La « neutralité de genre » contre l’égalité

Le genre n’existe et ne peut exister que comme système de domination – le féminin et le masculin comme différence construite puis naturalisée en sont une des conséquences. La neutralité de genre n’a donc pas de sens.

« Dans certains pays, cette norme imposée de la neutralité de genre dans tout débat sur les violences a des conséquences néfastes :

• Aux Pays-Bas et en Flandre, la lutte contre les violences faites aux femmes a dû laisser la place à la lutte contre les violences intrafamiliales, des maisons d’accueil pour hommes à la clé ; des associations néerlandaises critiquent le manque de statistiques genrées et les politiques neutres qui mènent à des coupures de budgets pour les organisations spécialisées dans la lutte contre les violences faites aux femmes et les inégalités de genre (Halperin-Kaddari & Freeman 2016).
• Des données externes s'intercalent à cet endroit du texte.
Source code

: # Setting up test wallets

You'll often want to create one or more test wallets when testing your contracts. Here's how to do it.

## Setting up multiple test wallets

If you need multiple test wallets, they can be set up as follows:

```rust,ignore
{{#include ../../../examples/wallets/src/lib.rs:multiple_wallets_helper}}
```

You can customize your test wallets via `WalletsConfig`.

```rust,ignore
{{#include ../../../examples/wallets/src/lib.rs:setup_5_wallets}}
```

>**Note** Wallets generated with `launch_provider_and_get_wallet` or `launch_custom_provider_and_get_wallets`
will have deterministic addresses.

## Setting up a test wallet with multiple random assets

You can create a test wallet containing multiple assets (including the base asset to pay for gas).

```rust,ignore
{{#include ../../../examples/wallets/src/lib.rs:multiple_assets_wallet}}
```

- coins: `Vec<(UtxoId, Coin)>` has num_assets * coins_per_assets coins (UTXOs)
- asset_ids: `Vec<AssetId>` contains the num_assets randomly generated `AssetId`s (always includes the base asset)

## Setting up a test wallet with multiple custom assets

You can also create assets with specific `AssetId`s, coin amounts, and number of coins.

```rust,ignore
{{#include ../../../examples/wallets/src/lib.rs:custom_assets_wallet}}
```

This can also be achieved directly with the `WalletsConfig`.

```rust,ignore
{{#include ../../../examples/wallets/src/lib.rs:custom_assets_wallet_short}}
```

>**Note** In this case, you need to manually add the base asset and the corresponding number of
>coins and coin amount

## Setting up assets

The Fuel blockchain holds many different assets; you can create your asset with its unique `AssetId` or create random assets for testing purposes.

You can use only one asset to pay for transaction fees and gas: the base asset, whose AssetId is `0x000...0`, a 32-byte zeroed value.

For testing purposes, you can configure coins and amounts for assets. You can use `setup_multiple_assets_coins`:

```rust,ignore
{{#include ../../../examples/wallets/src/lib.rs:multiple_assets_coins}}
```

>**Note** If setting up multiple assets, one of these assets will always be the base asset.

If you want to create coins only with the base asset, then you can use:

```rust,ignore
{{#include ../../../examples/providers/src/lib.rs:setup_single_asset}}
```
Des rapports inquiétants de la même teneur existent pour des pays aussi différents que l’Arménie, le Cameroun, la Finlande, la Lituanie et Tuvalu.

• Quand l’association féministe KAFA au Liban propose une loi de protection des femmes contre les violences conjugales, le parlement change le titre en « protection des femmes et autres membres de la famille » et enlève les articles spécifiques au genre concernant le viol marital et le mariage forcé, tout en ajoutant des articles sur des faits ne constituant pas une violence envers le ou la partenaire, comme l’adultère.
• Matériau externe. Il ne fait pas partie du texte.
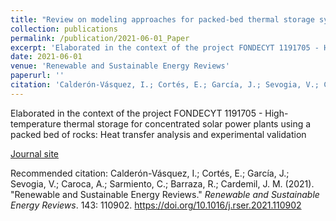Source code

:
 ```yaml
---
title: "Review on modeling approaches for packed-bed thermal storage systems"
collection: publications
permalink: /publication/2021-06-01_Paper
excerpt: 'Elaborated in the context of the project FONDECYT 1191705 - High-temperature thermal storage for concentrated solar power plants using a packed bed of rocks: Heat transfer analysis and experimental validation.'
date: 2021-06-01
venue: 'Renewable and Sustainable Energy Reviews'
paperurl: ''
citation: 'Calderón-Vásquez, I.; Cortés, E.; García, J.; Sevogia, V.; Caroca, A.; Sarmiento, C.; Barraza, R.; Cardemil, J. M. (2021). &quot;Renewable and Sustainable Energy Reviews.&quot; <i>Renewable and Sustainable Energy Reviews</i>. 143: 110902. https://doi.org/10.1016/j.rser.2021.110902'
---
```


Elaborated in the context of the project FONDECYT 1191705 - High-temperature thermal storage for concentrated solar power plants using a packed bed of rocks: Heat transfer analysis and experimental validation

[Journal site](https://www.sciencedirect.com/science/article/pii/S1364032121001933)

Recommended citation: Calderón-Vásquez, I.; Cortés, E.; García, J.; Sevogia, V.; Caroca, A.; Sarmiento, C.; Barraza, R.; Cardemil, J. M. (2021). &quot;Renewable and Sustainable Energy Reviews.&quot; <i>Renewable and Sustainable Energy Reviews</i>. 143: 110902. https://doi.org/10.1016/j.rser.2021.110902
• En 2017, le gouvernement polonais décide de se retirer, après ratification, de la Convention d’Istanbul, instrument international majeur de lutte contre les violences faites aux femmes mis en place par le Conseil de l’Europe, sous prétexte que le texte situant les violences faites aux femmes clairement dans un contexte plus large d’inégalité de genre le forcerait à adopter des politiques en faveur des femmes, donc discriminant les hommes.

• En Norvège, une loi de 2010 sur les maisons d’accueil pour victimes de violence conjugale est formulée en termes neutres par rapport au genre, ce qui a comme conséquence que 22 des 51 maisons d’accueil sont désormais réservées aux hommes… dont, en 2012, 10 ne sont apparemment pas utilisées par manque de demande (Halperin-Kaddari & Freeman 2016).

• Au Royaume-Uni, déjà en 2008, le comité CEDAW, qui surveille l’application de la Convention pour l’élimination des discriminations à l’égard des femmes, demande au gouvernement britannique que la neutralité de genre de ses politiques ne comporte pas d’effet négatif sur les associations de femmes ni les services spécifiques. En 2013, au rapport suivant, la situation est encore pire, des organisations féminines bien établies ont perdu des subventions et ne sont plus capables de fournir les mêmes services qu’avant. Cette critique est réitérée par la rapporteuse spéciale de l’ONU sur les violences faites aux femmes, Rachida Manjoo, en 2014.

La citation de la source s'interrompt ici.